[Document images with source code]
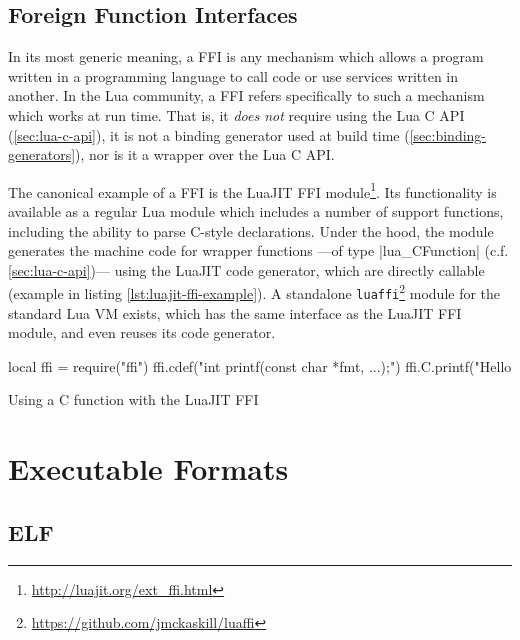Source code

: \subsection{Foreign Function Interfaces}
	\label{sec:ffis}

In its most generic meaning, a \gls{FFI} is any mechanism which allows
a program written in a programming language to call code or use services
written in another. In the Lua community, a FFI refers specifically to such
a mechanism which works at run time. That is, it \emph{does not} require using
the Lua C API (\autoref{sec:lua-c-api}), it is not a binding generator used at
build time (\autoref{sec:binding-generators}), nor is it a wrapper over the
Lua C API.

The canonical example of a FFI is the \gls{LuaJIT} FFI
module\footnote{\url{http://luajit.org/ext_ffi.html}}. Its functionality is
available  as a regular Lua module which includes a number of support
functions, including the ability to parse C-style declarations. Under the
hood, the module generates the machine code for wrapper functions —of type
\Mc|lua_CFunction| (c.f. \autoref{sec:lua-c-api})— using the LuaJIT code
generator, which are directly callable (example in listing
\autoref{lst:luajit-ffi-example}). A standalone
\verb|luaffi|\footnote{\url{https://github.com/jmckaskill/luaffi}} module for
the standard Lua \gls{VM} exists, which has the same interface as the LuaJIT
FFI module, and even reuses its code generator.

\begin{listing}
	\begin{luacode}
  local ffi = require("ffi")
  ffi.cdef("int printf(const char *fmt, ...);")
  ffi.C.printf("Hello %
	\end{luacode}
	\caption{Using a C function with the LuaJIT FFI}
	\label{lst:luajit-ffi-example}
\end{listing}


%

\section{Executable Formats}

\subsection{ELF}

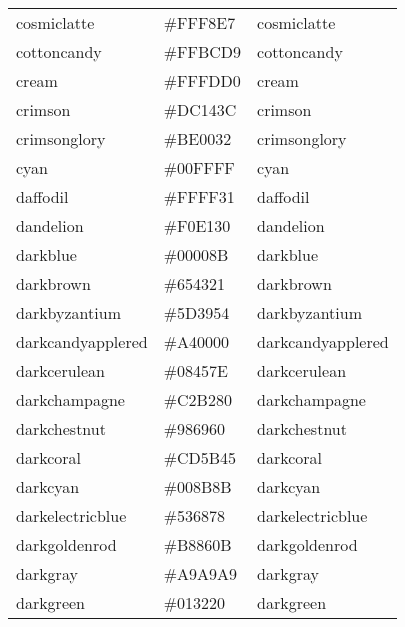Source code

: \documentclass[
]{article}
\begin{document}
\begin{longtable}[]{@{}lll@{}}
cosmiclatte & \colorbox[rgb]{1.0,0.97,0.91}{\#FFF8E7} &
\textcolor[rgb]{1.0,0.97,0.91}{cosmiclatte           }\tabularnewline
cottoncandy & \colorbox[rgb]{1.0,0.74,0.85}{\#FFBCD9} &
\textcolor[rgb]{1.0,0.74,0.85}{cottoncandy           }\tabularnewline
cream & \colorbox[rgb]{1.0,0.99,0.82}{\#FFFDD0} &
\textcolor[rgb]{1.0,0.99,0.82}{cream                 }\tabularnewline
crimson & \colorbox[rgb]{0.86,0.08,0.24}{\#DC143C} &
\textcolor[rgb]{0.86,0.08,0.24}{crimson               }\tabularnewline
crimsonglory & \colorbox[rgb]{0.75,0.0,0.2}{\#BE0032} &
\textcolor[rgb]{0.75,0.0,0.2}{crimsonglory          }\tabularnewline
cyan & \colorbox[rgb]{0.0,1.0,1.0}{\#00FFFF} &
\textcolor[rgb]{0.0,1.0,1.0}{cyan                  }\tabularnewline
daffodil & \colorbox[rgb]{1.0,1.0,0.19}{\#FFFF31} &
\textcolor[rgb]{1.0,1.0,0.19}{daffodil              }\tabularnewline
dandelion & \colorbox[rgb]{0.94,0.88,0.19}{\#F0E130} &
\textcolor[rgb]{0.94,0.88,0.19}{dandelion             }\tabularnewline
darkblue & \colorbox[rgb]{0.0,0.0,0.55}{\#00008B} &
\textcolor[rgb]{0.0,0.0,0.55}{darkblue              }\tabularnewline
darkbrown & \colorbox[rgb]{0.4,0.26,0.13}{\#654321} &
\textcolor[rgb]{0.4,0.26,0.13}{darkbrown             }\tabularnewline
darkbyzantium & \colorbox[rgb]{0.36,0.22,0.33}{\#5D3954} &
\textcolor[rgb]{0.36,0.22,0.33}{darkbyzantium         }\tabularnewline
darkcandyapplered & \colorbox[rgb]{0.64,0.0,0.0}{\#A40000} &
\textcolor[rgb]{0.64,0.0,0.0}{darkcandyapplered     }\tabularnewline
darkcerulean & \colorbox[rgb]{0.03,0.27,0.49}{\#08457E} &
\textcolor[rgb]{0.03,0.27,0.49}{darkcerulean          }\tabularnewline
darkchampagne & \colorbox[rgb]{0.76,0.7,0.5}{\#C2B280} &
\textcolor[rgb]{0.76,0.7,0.5}{darkchampagne         }\tabularnewline
darkchestnut & \colorbox[rgb]{0.6,0.41,0.38}{\#986960} &
\textcolor[rgb]{0.6,0.41,0.38}{darkchestnut          }\tabularnewline
darkcoral & \colorbox[rgb]{0.8,0.36,0.27}{\#CD5B45} &
\textcolor[rgb]{0.8,0.36,0.27}{darkcoral             }\tabularnewline
darkcyan & \colorbox[rgb]{0.0,0.55,0.55}{\#008B8B} &
\textcolor[rgb]{0.0,0.55,0.55}{darkcyan              }\tabularnewline
darkelectricblue & \colorbox[rgb]{0.33,0.41,0.47}{\#536878} &
\textcolor[rgb]{0.33,0.41,0.47}{darkelectricblue      }\tabularnewline
darkgoldenrod & \colorbox[rgb]{0.72,0.53,0.04}{\#B8860B} &
\textcolor[rgb]{0.72,0.53,0.04}{darkgoldenrod         }\tabularnewline
darkgray & \colorbox[rgb]{0.66,0.66,0.66}{\#A9A9A9} &
\textcolor[rgb]{0.66,0.66,0.66}{darkgray              }\tabularnewline
darkgreen & \colorbox[rgb]{0.0,0.2,0.13}{\#013220} &
\textcolor[rgb]{0.0,0.2,0.13}{darkgreen             }\tabularnewline

\end{longtable}
\end{document}
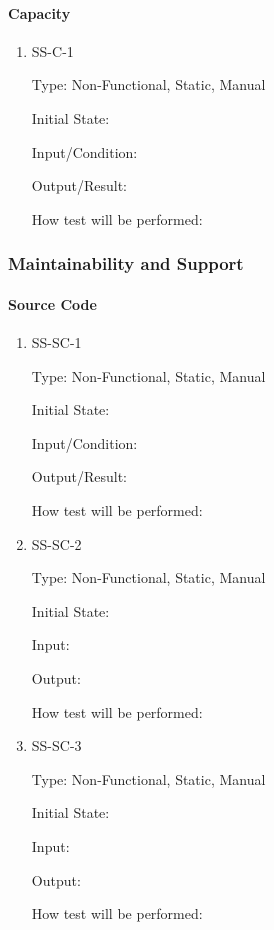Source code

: \documentclass[11pt]{article}
\begin{document}
\paragraph{Capacity}

\begin{enumerate}

\item{SS-C-1\\}

Type: Non-Functional, Static, Manual
					
Initial State: 
					
Input/Condition: 
					
Output/Result: 
					
How test will be performed: 

\end{enumerate}

\subsubsection{Maintainability and Support}

\paragraph{Source Code}

\begin{enumerate}

\item{SS-SC-1\\}

Type: Non-Functional, Static, Manual
					
Initial State: 
					
Input/Condition: 
					
Output/Result: 
					
How test will be performed: 
					
\item{SS-SC-2\\}

Type: Non-Functional, Static, Manual
					
Initial State: 
					
Input: 
					
Output: 
					
How test will be performed:

\item{SS-SC-3\\}

Type: Non-Functional, Static, Manual
					
Initial State: 
					
Input: 
					
Output: 
					
How test will be performed: 

\end{enumerate}
\end{document}
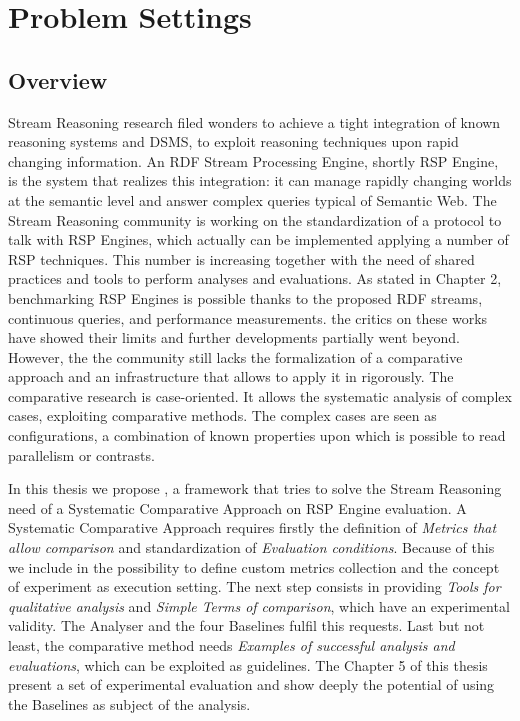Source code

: \chapter{Problem Settings}

\section{Overview}

Stream Reasoning research filed wonders to achieve a tight integration of known reasoning systems and DSMS, to exploit reasoning techniques upon rapid changing information. An RDF Stream Processing Engine, shortly RSP Engine, is the system that realizes this integration: it can  manage rapidly changing worlds at the semantic level and answer complex queries typical of Semantic Web. The Stream Reasoning community is working on the standardization of a protocol to talk with RSP Engines, which actually can be implemented applying a number of RSP techniques. This number is increasing together with the need of shared practices and tools to perform analyses and evaluations. As stated in Chapter 2, benchmarking RSP Engines is possible thanks to the proposed RDF streams, continuous queries, and performance measurements. the critics on these works have showed their limits and further developments partially went beyond. However, the the community still lacks the formalization of a comparative approach and an infrastructure that allows to apply it in rigorously.
The comparative research is case-oriented. It allows the systematic analysis of complex cases, exploiting comparative methods. The complex cases are seen as configurations, a combination of known properties upon which is possible to read parallelism or contrasts.

In this thesis we propose \namens, a framework that tries to solve the Stream Reasoning need of a Systematic Comparative Approach on RSP Engine evaluation. A Systematic Comparative Approach requires firstly the definition of \textit{Metrics that allow comparison} and standardization of \textit{Evaluation conditions}. Because of this we include in \name the possibility  to define custom metrics collection and the concept of experiment as execution setting. The next step consists in providing \textit{Tools for qualitative analysis} and \textit{Simple Terms of comparison}, which have an experimental validity. The Analyser and the four Baselines fulfil this requests. Last but not least, the comparative method needs \textit{Examples of successful analysis and evaluations}, which can be exploited as guidelines. The Chapter 5 of this thesis present a set of experimental evaluation and show deeply the potential of \name using the Baselines as subject of the analysis.

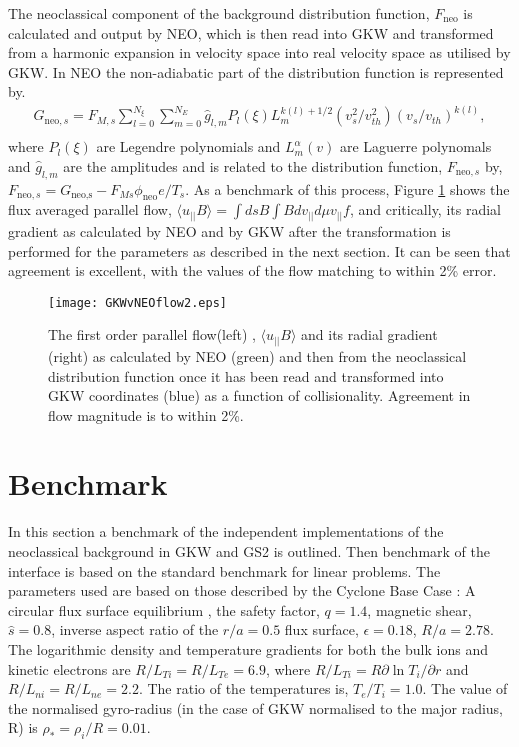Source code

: The neoclassical component of the background distribution function, $F_{\mbox{neo}}$ is calculated and output by {\small NEO}, which is then read into GKW and transformed from a harmonic expansion in velocity space into real velocity space as utilised by GKW.  In {\small NEO} the non-adiabatic part of the distribution function is represented by.
\begin{eqnarray}
G_{\mbox{neo},s} = F_{M,s}\sum_{l=0}^{N_\xi}\sum_{m=0}^{N_{E}}\hat{g}_{l,m}P_{l}(\xi)L^{k(l)+1/2}_{m}(v_{s}^{2}/v_{th}^{2})(v_{s}/v_{th})^{k(l)},\nonumber\\
\end{eqnarray}
where $P_{l}(\xi)$ are Legendre polynomials and $L_{m}^{\alpha}(v)$ are Laguerre polynomals and $\hat{g}_{l,m}$ are the amplitudes and is related to the distribution function, $F_{\mbox{neo},s}$ by, $F_{\mbox{neo},s}=G_{\mbox{neo,s}}-F_{Ms}\phi_{\mbox{neo}}e/T_{s}$.  As a benchmark of this process, Figure \ref{neo:flows} shows the flux averaged parallel flow, $\langle u_{||}B\rangle = \int ds B\int B dv_{||}d\mu v_{||}f$, and critically, its radial gradient as calculated by NEO and by GKW after the transformation is performed for the parameters as described in the next section.  It can be seen that agreement is excellent, with the values of the flow matching to within 2\% error. 
\begin{figure}
\begin{centering}
\texttt{[image: GKWvNEOflow2.eps]}
\caption{The first order parallel flow(left) , $\langle u_{||}B\rangle$ and its radial gradient (right) as calculated by NEO (green) and then from the neoclassical distribution function once it has been read and transformed into GKW coordinates (blue) as a function of collisionality.  Agreement in flow magnitude is to within 2\%. }
\label{neo:flows}
\end{centering}
\end{figure}

\section{Benchmark}

In this section a benchmark of the independent implementations of the neoclassical background in GKW and GS2 \cite{DOR00} is outlined.  Then benchmark of the interface is based on the standard benchmark for linear problems.  The parameters used are based on those described by the Cyclone Base Case \cite{Cyclone}: A circular flux surface equilibrium \cite{Lapillonne}, the safety factor, $q=1.4$, magnetic shear, $\hat{s}=0.8$, inverse aspect ratio of the $r/a=0.5$ flux surface, $\epsilon = 0.18$, $R/a = 2.78$.  The logarithmic density and temperature gradients for both the bulk ions and kinetic electrons are $R/L_{Ti} = R/L_{Te} = 6.9$, where $R/L_{Ti} = R\partial \ln{T_{i}}/\partial r$ and $R/L_{ni} = R/L_{ne} = 2.2$. The ratio of the temperatures is, $T_{e}/T_{i}=1.0$.  The value of the normalised gyro-radius (in the case of GKW normalised to the major radius, R) is $\rho_{*}=\rho_{i}/R = 0.01$.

● Task instructions: From the records above, show each line that contains the word "item".

● Task result:
\item{SS-C-1\\}
\item{SS-SC-1\\}
\item{SS-SC-2\\}
\item{SS-SC-3\\}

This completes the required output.